Ainda de acordo ainda com a ordenação da Lei nº 12.971/14, o art. 308 passou a ser punido mais severamente, deixando de ser de menor potencial ofensivo, bem como recebeu dois parágrafos: o primeiro qualificando o crime e impondo pena de reclusão de três a seis anos, se de sua prática resultar lesão corporal de natureza grave; o segundo, também qualificador, estabelecendo pena de reclusão de cinco a dez anos se da conduta do caput resultar a morte. Em ambos os casos, a lei estabelece que estas disposições incidem se as circunstâncias demonstrarem que o agente não quis o resultado nem assumiu o risco de produzi-lo (a lesão ou a morte hão de ser, necessariamente, culposas).
Essas modificações introduzidas pela Lei nº 12.971/14 causaram dois problemas: um relativo ao concurso entre o homicídio e a embriaguez na direção de veículo automotor, outro concernente ao conflito entre o § 2º do art. 302 e o §2º do art. 308:
a) Homicídio x embriaguez: a embriaguez na direção de veículo automotor era, originalmente – além de infração penal autônoma tipificada no art. 306 –, causa de aumento de pena do homicídio culposo. Posteriormente, a causa de aumento foi revogada pela Lei nº 11.705/08, com o propósito de tornar possível o concurso de crimes entre o homicídio e a embriaguez. Com a introdução da qualificadora do § 2º do art. 302, promovida pela Lei nº 12.971/14, o concurso de crimes se tornou novamente impossível, pois a embriaguez servia para qualificar o homicídio. Por isso, o concurso entre os delitos seria considerado bis in idem.
b) Homicídio culposo qualificado x competição não autorizada qualificada: vigorando a Lei nº 12.971/14, havia disposições conflitantes a respeito da morte culposa, no contexto de competição não autorizada, cometida na direção de veículo automotor. Neste caso, indagava-se: quando da competição ilegal decorresse a morte, o agente tinha sua conduta subsumida ao art. 302, § 2º ou ao art. 308, § 2º? E havia dois posicionamentos: 1) devia ser aplicado o art. 302 porque, instalado o conflito, era a norma mais favorável ao agente; 2) devia ser aplicado o art. 308, pois, no desencadeamento dos fatos, o que ocorre primeiro é a competição ilegal; o condutor do veículo que participa, em via pública, de competição automobilística não autorizada pela autoridade competente, causando perigo de dano à incolumidade alheia, consuma o crime do art. 308, independentemente de qualquer resultado lesivo a terceiro; se há morte, esta provém daquele fato.
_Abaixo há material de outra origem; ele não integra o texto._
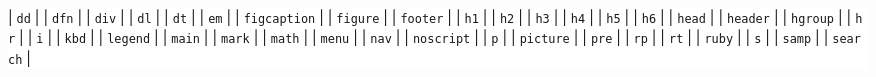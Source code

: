 | `dd` |
| `dfn` |
| `div` |
| `dl` |
| `dt` |
| `em` |
| `figcaption` |
| `figure` |
| `footer` |
| `h1` |
| `h2` |
| `h3` |
| `h4` |
| `h5` |
| `h6` |
| `head` |
| `header` |
| `hgroup` |
| `hr` |
| `i` |
| `kbd` |
| `legend` |
| `main` |
| `mark` |
| `math` |
| `menu` |
| `nav` |
| `noscript` |
| `p` |
| `picture` |
| `pre` |
| `rp` |
| `rt` |
| `ruby` |
| `s` |
| `samp` |
| `search` |
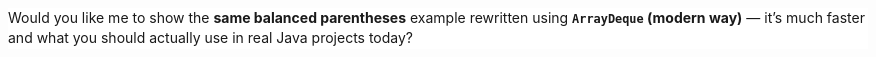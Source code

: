 
Would you like me to show the **same balanced parentheses** example rewritten using **`ArrayDeque` (modern way)** — it’s much faster and what you should actually use in real Java projects today?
Ora, se a morte decorre do fato consumado, é natural que este seja qualificado pelo resultado mais grave. Seria irrazoável, e ilógico, considerar a competição como qualificadora do crime de homicídio se, em todos os casos, a morte havia de ser decorrência involuntária da conduta anterior. Tratava-se, simplesmente, de prestigiar a aplicação do princípio da especialidade.
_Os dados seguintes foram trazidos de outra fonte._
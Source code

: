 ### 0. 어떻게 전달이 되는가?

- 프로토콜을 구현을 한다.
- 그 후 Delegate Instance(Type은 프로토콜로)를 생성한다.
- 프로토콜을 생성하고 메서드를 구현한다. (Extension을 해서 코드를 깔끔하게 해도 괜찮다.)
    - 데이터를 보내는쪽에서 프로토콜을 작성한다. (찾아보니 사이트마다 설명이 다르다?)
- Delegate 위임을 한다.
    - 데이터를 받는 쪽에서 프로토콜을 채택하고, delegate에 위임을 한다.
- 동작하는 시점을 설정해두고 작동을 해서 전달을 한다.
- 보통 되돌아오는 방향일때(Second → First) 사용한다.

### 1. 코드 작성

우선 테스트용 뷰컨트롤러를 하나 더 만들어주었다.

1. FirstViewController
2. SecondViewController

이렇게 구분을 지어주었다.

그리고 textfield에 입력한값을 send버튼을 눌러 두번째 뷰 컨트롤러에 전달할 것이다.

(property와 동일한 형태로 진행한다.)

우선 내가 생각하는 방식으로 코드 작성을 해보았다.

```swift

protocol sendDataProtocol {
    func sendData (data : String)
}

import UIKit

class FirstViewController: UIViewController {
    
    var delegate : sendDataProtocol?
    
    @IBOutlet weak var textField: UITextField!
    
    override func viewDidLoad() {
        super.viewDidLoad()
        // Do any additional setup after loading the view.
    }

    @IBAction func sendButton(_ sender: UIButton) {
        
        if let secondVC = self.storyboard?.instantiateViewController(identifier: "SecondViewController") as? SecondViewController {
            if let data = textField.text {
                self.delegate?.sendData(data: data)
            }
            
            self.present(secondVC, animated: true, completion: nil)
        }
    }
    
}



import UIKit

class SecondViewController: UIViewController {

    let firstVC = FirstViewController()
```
Para dirimir estas questões, a Lei nº 13.281/16 revogou o § 2º do art. 302. Assim, o homicídio cometido na direção de veículo automotor por agente embriagado enseja novamente o concurso entre os arts. 302 e 306. Além disso, não há mais nenhuma dúvida de que, ocorrida a morte culposa em competição não autorizada, o crime é o do art. 308, § 2º.